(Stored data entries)
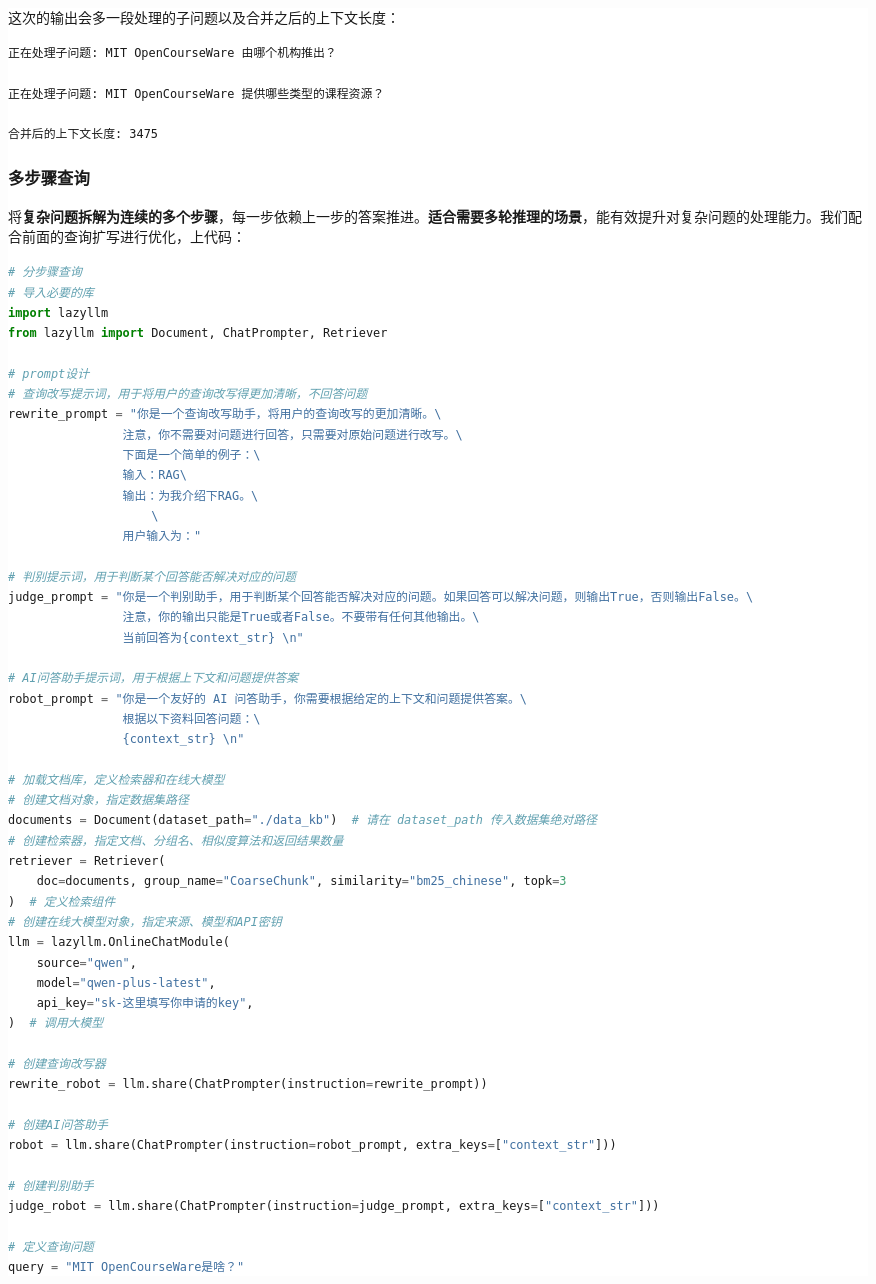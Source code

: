 这次的输出会多一段处理的子问题以及合并之后的上下文长度：

```bash
正在处理子问题: MIT OpenCourseWare 由哪个机构推出？

正在处理子问题: MIT OpenCourseWare 提供哪些类型的课程资源？

合并后的上下文长度: 3475
```

### 多步骤查询

将**复杂问题拆解为连续的多个步骤**，每一步依赖上一步的答案推进。**适合需要多轮推理的场景**，能有效提升对复杂问题的处理能力。我们配合前面的查询扩写进行优化，上代码：

```python
# 分步骤查询
# 导入必要的库
import lazyllm
from lazyllm import Document, ChatPrompter, Retriever

# prompt设计
# 查询改写提示词，用于将用户的查询改写得更加清晰，不回答问题
rewrite_prompt = "你是一个查询改写助手，将用户的查询改写的更加清晰。\
                注意，你不需要对问题进行回答，只需要对原始问题进行改写。\
                下面是一个简单的例子：\
                输入：RAG\
                输出：为我介绍下RAG。\
                    \
                用户输入为："

# 判别提示词，用于判断某个回答能否解决对应的问题
judge_prompt = "你是一个判别助手，用于判断某个回答能否解决对应的问题。如果回答可以解决问题，则输出True，否则输出False。\
                注意，你的输出只能是True或者False。不要带有任何其他输出。\
                当前回答为{context_str} \n"

# AI问答助手提示词，用于根据上下文和问题提供答案
robot_prompt = "你是一个友好的 AI 问答助手，你需要根据给定的上下文和问题提供答案。\
                根据以下资料回答问题：\
                {context_str} \n"

# 加载文档库，定义检索器和在线大模型
# 创建文档对象，指定数据集路径
documents = Document(dataset_path="./data_kb")  # 请在 dataset_path 传入数据集绝对路径
# 创建检索器，指定文档、分组名、相似度算法和返回结果数量
retriever = Retriever(
    doc=documents, group_name="CoarseChunk", similarity="bm25_chinese", topk=3
)  # 定义检索组件
# 创建在线大模型对象，指定来源、模型和API密钥
llm = lazyllm.OnlineChatModule(
    source="qwen",
    model="qwen-plus-latest",
    api_key="sk-这里填写你申请的key",
)  # 调用大模型

# 创建查询改写器
rewrite_robot = llm.share(ChatPrompter(instruction=rewrite_prompt))

# 创建AI问答助手
robot = llm.share(ChatPrompter(instruction=robot_prompt, extra_keys=["context_str"]))

# 创建判别助手
judge_robot = llm.share(ChatPrompter(instruction=judge_prompt, extra_keys=["context_str"]))

# 定义查询问题
query = "MIT OpenCourseWare是啥？"
```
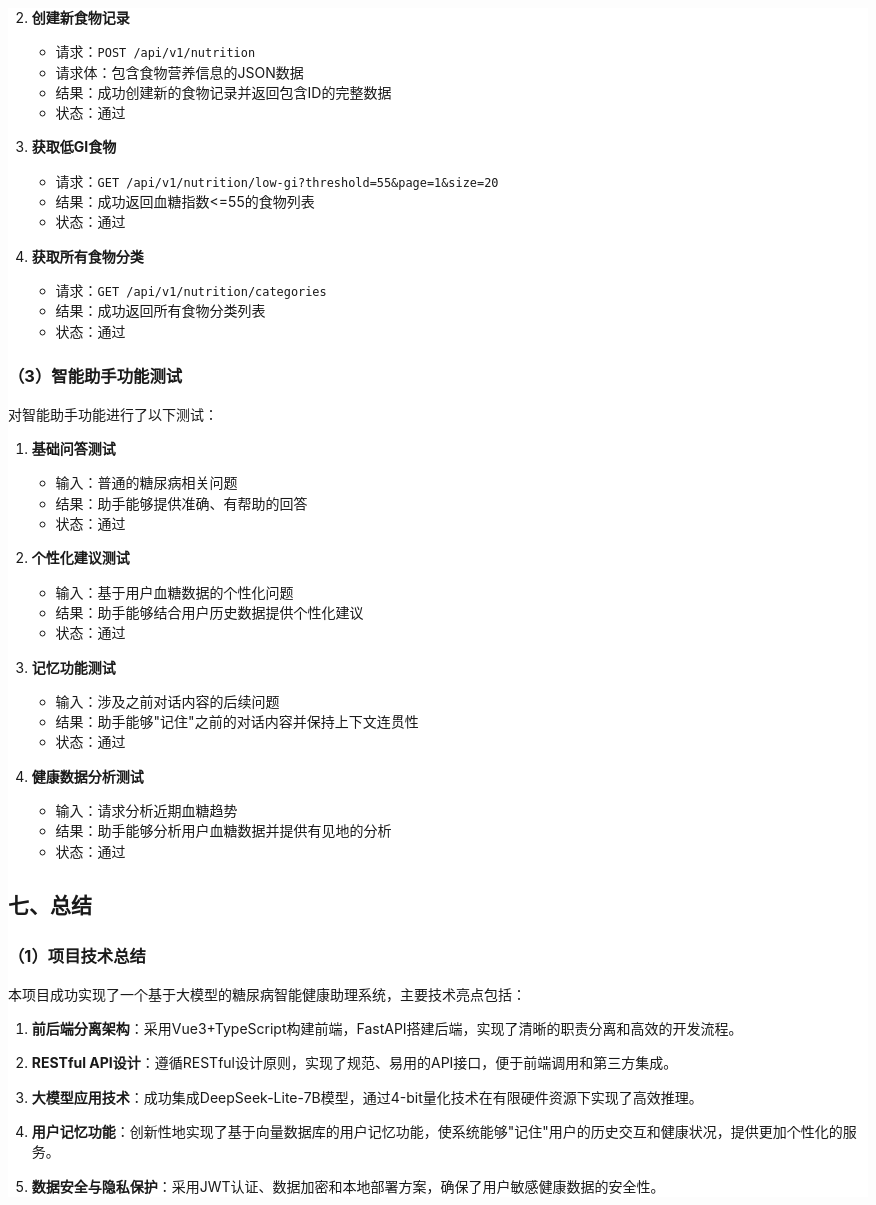 2. **创建新食物记录**
   - 请求：`POST /api/v1/nutrition`
   - 请求体：包含食物营养信息的JSON数据
   - 结果：成功创建新的食物记录并返回包含ID的完整数据
   - 状态：通过

3. **获取低GI食物**
   - 请求：`GET /api/v1/nutrition/low-gi?threshold=55&page=1&size=20`
   - 结果：成功返回血糖指数<=55的食物列表
   - 状态：通过

4. **获取所有食物分类**
   - 请求：`GET /api/v1/nutrition/categories`
   - 结果：成功返回所有食物分类列表
   - 状态：通过

### （3）智能助手功能测试

对智能助手功能进行了以下测试：

1. **基础问答测试**
   - 输入：普通的糖尿病相关问题
   - 结果：助手能够提供准确、有帮助的回答
   - 状态：通过

2. **个性化建议测试**
   - 输入：基于用户血糖数据的个性化问题
   - 结果：助手能够结合用户历史数据提供个性化建议
   - 状态：通过

3. **记忆功能测试**
   - 输入：涉及之前对话内容的后续问题
   - 结果：助手能够"记住"之前的对话内容并保持上下文连贯性
   - 状态：通过

4. **健康数据分析测试**
   - 输入：请求分析近期血糖趋势
   - 结果：助手能够分析用户血糖数据并提供有见地的分析
   - 状态：通过

## 七、总结

### （1）项目技术总结

本项目成功实现了一个基于大模型的糖尿病智能健康助理系统，主要技术亮点包括：

1. **前后端分离架构**：采用Vue3+TypeScript构建前端，FastAPI搭建后端，实现了清晰的职责分离和高效的开发流程。

2. **RESTful API设计**：遵循RESTful设计原则，实现了规范、易用的API接口，便于前端调用和第三方集成。

3. **大模型应用技术**：成功集成DeepSeek-Lite-7B模型，通过4-bit量化技术在有限硬件资源下实现了高效推理。

4. **用户记忆功能**：创新性地实现了基于向量数据库的用户记忆功能，使系统能够"记住"用户的历史交互和健康状况，提供更加个性化的服务。

5. **数据安全与隐私保护**：采用JWT认证、数据加密和本地部署方案，确保了用户敏感健康数据的安全性。
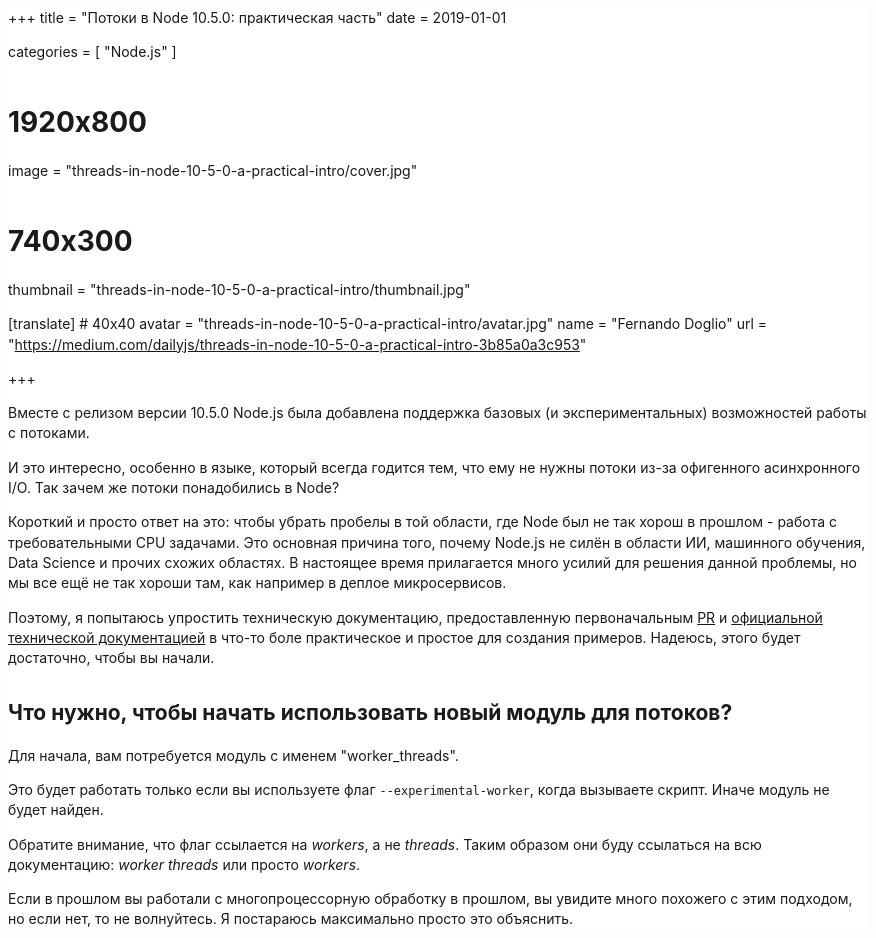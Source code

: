 +++
title = "Потоки в Node 10.5.0: практическая часть"
date = 2019-01-01

categories = [ "Node.js" ]

# 1920x800
image = "threads-in-node-10-5-0-a-practical-intro/cover.jpg"
# 740x300
thumbnail = "threads-in-node-10-5-0-a-practical-intro/thumbnail.jpg"


[translate]
    # 40x40
    avatar = "threads-in-node-10-5-0-a-practical-intro/avatar.jpg"
    name = "Fernando Doglio"
    url = "https://medium.com/dailyjs/threads-in-node-10-5-0-a-practical-intro-3b85a0a3c953"

+++

Вместе с релизом версии 10.5.0 Node.js была добавлена поддержка базовых (и экспериментальных) возможностей работы с потоками. 


И это интересно, особенно в языке, который всегда годится тем, что ему не нужны потоки из-за офигенного асинхронного I/O. Так зачем же потоки понадобились в Node?

Короткий и просто ответ на это: чтобы убрать пробелы в той области, где Node был не так хорош в прошлом - работа с требовательными CPU задачами. Это основная причина того, почему Node.js  не силён в области  ИИ, машинного обучения, Data Science и прочих схожих областях. В настоящее время прилагается много усилий для решения данной проблемы, но мы все ещё не так хороши там, как например в  деплое микросервисов.

Поэтому, я попытаюсь упростить техническую документацию, предоставленную первоначальным [PR](https://github.com/nodejs/node/pull/20876) и [официальной технической документацией](https://nodejs.org/api/worker_threads.html) в что-то боле практическое и простое для создания примеров. Надеюсь, этого будет достаточно, чтобы вы начали.   

## Что нужно, чтобы начать использовать новый модуль для потоков?

Для начала, вам потребуется модуль с именем "worker_threads".

Это будет работать только если вы используете флаг `--experimental-worker`, когда вызываете скрипт. Иначе модуль не будет найден.

Обратите внимание, что флаг ссылается на *workers*, а не *threads*. Таким образом они буду ссылаться на всю документацию: *worker threads* или просто *workers*.


Если в прошлом вы работали с многопроцессорную обработку в прошлом, вы увидите много похожего с этим подходом, но если нет, то не волнуйтесь. Я постараюсь максимально просто это объяснить.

=== Work task ===
Return every line from the entries above that includes the word "practical".

=== Task answer ===
image = "threads-in-node-10-5-0-a-practical-intro/cover.jpg"
thumbnail = "threads-in-node-10-5-0-a-practical-intro/thumbnail.jpg"
    avatar = "threads-in-node-10-5-0-a-practical-intro/avatar.jpg"
    url = "https://medium.com/dailyjs/threads-in-node-10-5-0-a-practical-intro-3b85a0a3c953"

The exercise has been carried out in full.